Whenever a prospective client asks me if I can help them implement a customer satisfaction survey, be it written, by telephone, or via face-to-face interviews, I respond with a question:
Are you prepared to act on the information you receive?
I know it sounds like a no-brainer, but it's not. We get busy. We mean well. But we screw up. Then we end up with customers who feel like Seth Goldin who posted this about his recent car maintenance experience:
The last time I took it in [for an oil change] I picked up a freshly washed car, it was a new free service they offered. Cool I thought....They also started giving a follow up phone call to make sure customers were happy with the service.
I wondered if they would wash my car this time, I assumed not. Not in January, too cold. I was right, the car was not washed when I picked it up.
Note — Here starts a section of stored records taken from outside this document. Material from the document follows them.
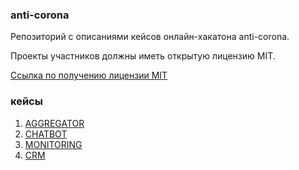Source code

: ### anti-corona

Репозиторий с описаниями кейсов онлайн-хакатона anti-corona.

Проекты участников должны иметь открытую лицензию MIT.

[Ссылка по получению лицензии MIT](https://help.github.com/en/github/building-a-strong-community/adding-a-license-to-a-repository)

### кейсы

1. [AGGREGATOR](https://github.com/alem-01/anti-corona/blob/master/cases/1.AGGREGATOR.MD)
2. [CHATBOT](https://github.com/alem-01/anti-corona/blob/master/cases/2.CHATBOT.MD)
3. [MONITORING](https://github.com/alem-01/anti-corona/blob/master/cases/3.MONITORING.MD)
4. [CRM](https://github.com/alem-01/anti-corona/blob/master/cases/4.CRM.MD)

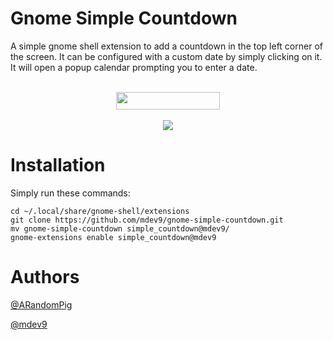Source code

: # Gnome Simple Countdown

A simple gnome shell extension to add a countdown in the top left corner of the screen.
It can be configured with a custom date by simply clicking on it. It will open a popup calendar prompting you to enter a date.

<p align="center">
  </br>
  <img height="28" width="166" src="https://github.com/user-attachments/assets/510b7631-5de4-44c6-9bb3-04e110e5d58b"/>
  </br>
  </br>
  <img src="https://github.com/user-attachments/assets/dff7ad2c-4ab9-4c59-a864-e394ee9e6d0d"/>
</p>



# Installation

Simply run these commands:

    cd ~/.local/share/gnome-shell/extensions
    git clone https://github.com/mdev9/gnome-simple-countdown.git
    mv gnome-simple-countdown simple_countdown@mdev9/
    gnome-extensions enable simple_countdown@mdev9

# Authors

[@ARandomPig](https://github.com/ARandomPig)

[@mdev9](https://github.com/mdev9)
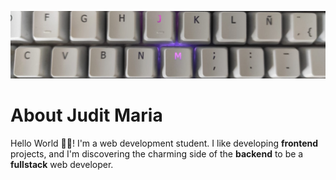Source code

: ![readmeCoverByjuditmariaproject](https://github.com/juditmariaproject/juditmariaproject/blob/main/readmeCoverGithub.jpeg)

# About Judit Maria
Hello World 👋🏽! I'm a web development student. I like developing **frontend** projects, and I'm discovering the charming side of the **backend** to be a **fullstack** web developer.

<!--
![Cover image](link_de_la_imagen)

**juditmariaproject/juditmariaproject** is a ✨ _special_ ✨ repository because its `README.md` (this file) appears on your GitHub profile.

Here are some ideas to get you started:

- 🔭 I’m currently working on ...
- 🌱 I’m currently learning ...
- 👯 I’m looking to collaborate on ...
- 🤔 I’m looking for help with ...
- 💬 Ask me about ...
- 📫 How to reach me: ...
- 😄 Pronouns: ...
- ⚡ Fun fact: ...
-->
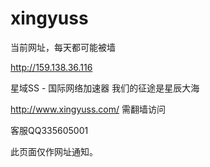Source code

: # xingyuss


当前网址，每天都可能被墙


http://159.138.36.116


星域SS - 国际网络加速器 我们的征途是星辰大海

http://www.xingyuss.com/  需翻墙访问

客服QQ335605001

此页面仅作网址通知。

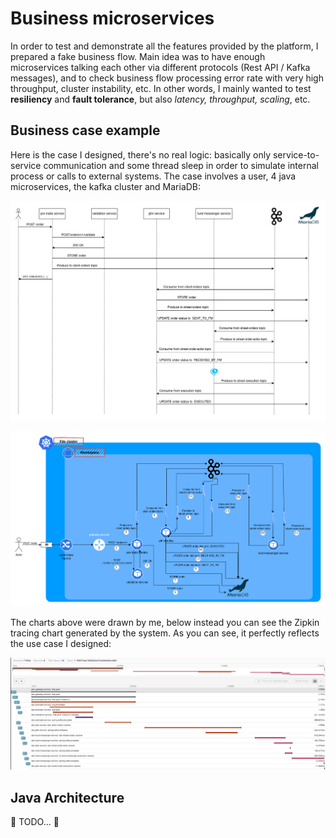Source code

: # Business microservices

In order to test and demonstrate all the features provided by the platform, I prepared a fake business flow.
Main idea was to have enough microservices talking each other via different protocols (Rest API / Kafka messages),
and to check business flow processing error rate with very high throughput, cluster instability, etc.
In other words, I mainly wanted to test **resiliency** and **fault tolerance**, but also _latency, throughput, scaling_,
etc.

## Business case example

Here is the case I designed, there's no real logic: basically only service-to-service communication and
some thread sleep in order to simulate internal process or calls to external systems.
The case involves a user, 4 java microservices, the kafka cluster and MariaDB:

![Use Case - Sequence diagram](docs/media/business-case-sequence-diagram.png)

![Use Case - Cluster view](docs/media/business-case-cluster-view.png)

The charts above were drawn by me, below instead you can see the Zipkin tracing chart generated by the system.
As you can see, it perfectly reflects the use case I designed:

![Tracing - Business case example whole flow](docs/media/tracing/tracing-whole-flow.png)

## Java Architecture

:construction: TODO... :construction:
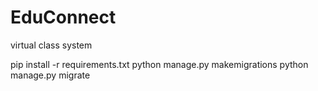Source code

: # EduConnect
virtual class system

pip install -r requirements.txt
python manage.py makemigrations
python manage.py migrate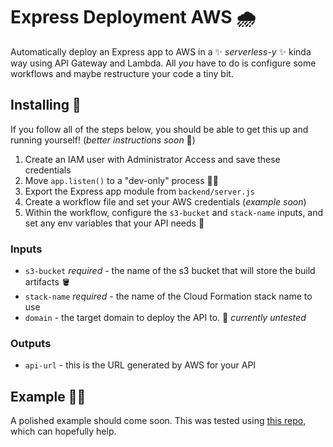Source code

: # Express Deployment AWS 🌧

Automatically deploy an Express app to AWS in a ✨ _serverless-y_ ✨ kinda way
using API Gateway and Lambda. All *you* have to do is configure some workflows
and maybe restructure your code a tiny bit.

## Installing 🔌

If you follow all of the steps below, you should be able to get this up and
running yourself! (_better instructions soon_ 🤞)

1. Create an IAM user with Administrator Access and save these credentials
2. Move `app.listen()` to a "dev-only" process 🧑‍💻
3. Export the Express app module from `backend/server.js`
4. Create a workflow file and set your AWS credentials (_example soon_)
5. Within the workflow, configure the `s3-bucket` and `stack-name` inputs,
and set any env variables that your API needs 🌳

### Inputs
- `s3-bucket` *required* - the name of the s3 bucket that will store the
build artifacts 🪣
- `stack-name` *required* - the name of the Cloud Formation stack name to use
- `domain` - the target domain to deploy the API to. 🚨 *currently untested*

### Outputs
- `api-url` - this is the URL generated by AWS for your API

## Example 🧑‍🎓

A polished example should come soon. This was tested using [this repo](https://github.com/Zimboboys/deployment-practice), which can hopefully help.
I understood. But the next day I did get the follow up phone call.
I said I was happy with the service, but...mentioned that after my "30 point inspection" my windshield washer was still bone dry and one front tire was still visibly low. "Well I guess we messed up" was the response "I'll have Paul call you back so we can make it right". Well that was Monday, today is Friday and I'm still waiting for the call back.
I guess my point is that if they hadn't washed my car the first time, and hadn't phoned me to see if I was happy with the service I would have more impressed than I am now. To raise someone's expectations then not fulfill them is worse than mediocrity.
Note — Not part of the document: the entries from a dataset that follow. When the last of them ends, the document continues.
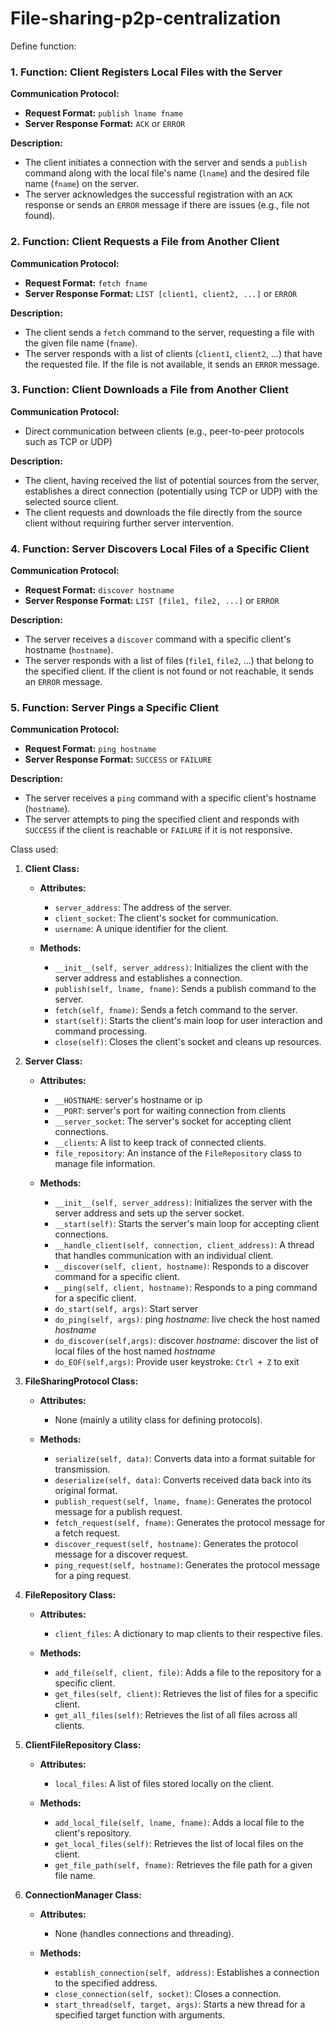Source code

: # File-sharing-p2p-centralization

Define function:
### 1. Function: Client Registers Local Files with the Server

**Communication Protocol:**
- **Request Format:** `publish lname fname`
- **Server Response Format:** `ACK` or `ERROR`

**Description:**
- The client initiates a connection with the server and sends a `publish` command along with the local file's name (`lname`) and the desired file name (`fname`) on the server.
- The server acknowledges the successful registration with an `ACK` response or sends an `ERROR` message if there are issues (e.g., file not found).

### 2. Function: Client Requests a File from Another Client

**Communication Protocol:**
- **Request Format:** `fetch fname`
- **Server Response Format:** `LIST [client1, client2, ...]` or `ERROR`

**Description:**
- The client sends a `fetch` command to the server, requesting a file with the given file name (`fname`).
- The server responds with a list of clients (`client1`, `client2`, ...) that have the requested file. If the file is not available, it sends an `ERROR` message.

### 3. Function: Client Downloads a File from Another Client

**Communication Protocol:**
- Direct communication between clients (e.g., peer-to-peer protocols such as TCP or UDP)

**Description:**
- The client, having received the list of potential sources from the server, establishes a direct connection (potentially using TCP or UDP) with the selected source client.
- The client requests and downloads the file directly from the source client without requiring further server intervention.

### 4. Function: Server Discovers Local Files of a Specific Client

**Communication Protocol:**
- **Request Format:** `discover hostname`
- **Server Response Format:** `LIST [file1, file2, ...]` or `ERROR`

**Description:**
- The server receives a `discover` command with a specific client's hostname (`hostname`).
- The server responds with a list of files (`file1`, `file2`, ...) that belong to the specified client. If the client is not found or not reachable, it sends an `ERROR` message.

### 5. Function: Server Pings a Specific Client

**Communication Protocol:**
- **Request Format:** `ping hostname`
- **Server Response Format:** `SUCCESS` or `FAILURE`

**Description:**
- The server receives a `ping` command with a specific client's hostname (`hostname`).
- The server attempts to ping the specified client and responds with `SUCCESS` if the client is reachable or `FAILURE` if it is not responsive.

Class used:
1. **Client Class:**

   - **Attributes:**
     - `server_address`: The address of the server.
     - `client_socket`: The client's socket for communication.
     - `username`: A unique identifier for the client.

   - **Methods:**
     - `__init__(self, server_address)`: Initializes the client with the server address and establishes a connection.
     - `publish(self, lname, fname)`: Sends a publish command to the server.
     - `fetch(self, fname)`: Sends a fetch command to the server.
     - `start(self)`: Starts the client's main loop for user interaction and command processing.
     - `close(self)`: Closes the client's socket and cleans up resources.

2. **Server Class:**

   - **Attributes:**
     - `__HOSTNAME`: server's hostname or ip
     - `__PORT`: server's port for waiting connection from clients
     - `__server_socket`: The server's socket for accepting client connections.
     - `__clients`: A list to keep track of connected clients.
     - `file_repository`: An instance of the `FileRepository` class to manage file information.

   - **Methods:**
     - `__init__(self, server_address)`: Initializes the server with the server address and sets up the server socket.
     - `__start(self)`: Starts the server's main loop for accepting client connections.
     - `__handle_client(self, connection, client_address)`: A thread that handles communication with an individual client.
     - `__discover(self, client, hostname)`: Responds to a discover command for a specific client.
     - `__ping(self, client, hostname)`: Responds to a ping command for a specific client.
     - `do_start(self, args)`: Start server
     - `do_ping(self, args)`: ping *hostname*: live check the host named *hostname*
     - `do_discover(self,args)`: discover *hostname*: discover the list of local files of the host named *hostname*
     - `do_EOF(self,args)`: Provide user keystroke: `Ctrl + Z` to exit
    

3. **FileSharingProtocol Class:**

   - **Attributes:**
     - None (mainly a utility class for defining protocols).

   - **Methods:**
     - `serialize(self, data)`: Converts data into a format suitable for transmission.
     - `deserialize(self, data)`: Converts received data back into its original format.
     - `publish_request(self, lname, fname)`: Generates the protocol message for a publish request.
     - `fetch_request(self, fname)`: Generates the protocol message for a fetch request.
     - `discover_request(self, hostname)`: Generates the protocol message for a discover request.
     - `ping_request(self, hostname)`: Generates the protocol message for a ping request.

4. **FileRepository Class:**

   - **Attributes:**
     - `client_files`: A dictionary to map clients to their respective files.

   - **Methods:**
     - `add_file(self, client, file)`: Adds a file to the repository for a specific client.
     - `get_files(self, client)`: Retrieves the list of files for a specific client.
     - `get_all_files(self)`: Retrieves the list of all files across all clients.

5. **ClientFileRepository Class:**

   - **Attributes:**
     - `local_files`: A list of files stored locally on the client.

   - **Methods:**
     - `add_local_file(self, lname, fname)`: Adds a local file to the client's repository.
     - `get_local_files(self)`: Retrieves the list of local files on the client.
     - `get_file_path(self, fname)`: Retrieves the file path for a given file name.

6. **ConnectionManager Class:**

   - **Attributes:**
     - None (handles connections and threading).

   - **Methods:**
     - `establish_connection(self, address)`: Establishes a connection to the specified address.
     - `close_connection(self, socket)`: Closes a connection.
     - `start_thread(self, target, args)`: Starts a new thread for a specified target function with arguments.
I write often about the importance of managing customer's expectations. If you're not likely to act when people talk about what they don't like, I'm not suggesting at all that you don't ask.
Instead, I'm suggesting to ask often and make it a priority to act promptly. It really is the only way to safeguard your reputation.
After all, not asking doesn't mean the customer isn't unhappy, it just means you might not know in time to do something to reverse it!
Also, let me ask you, which was the worse offense in Seth's story?
Going the extra mile once and not doing it again? Or messing up the basics?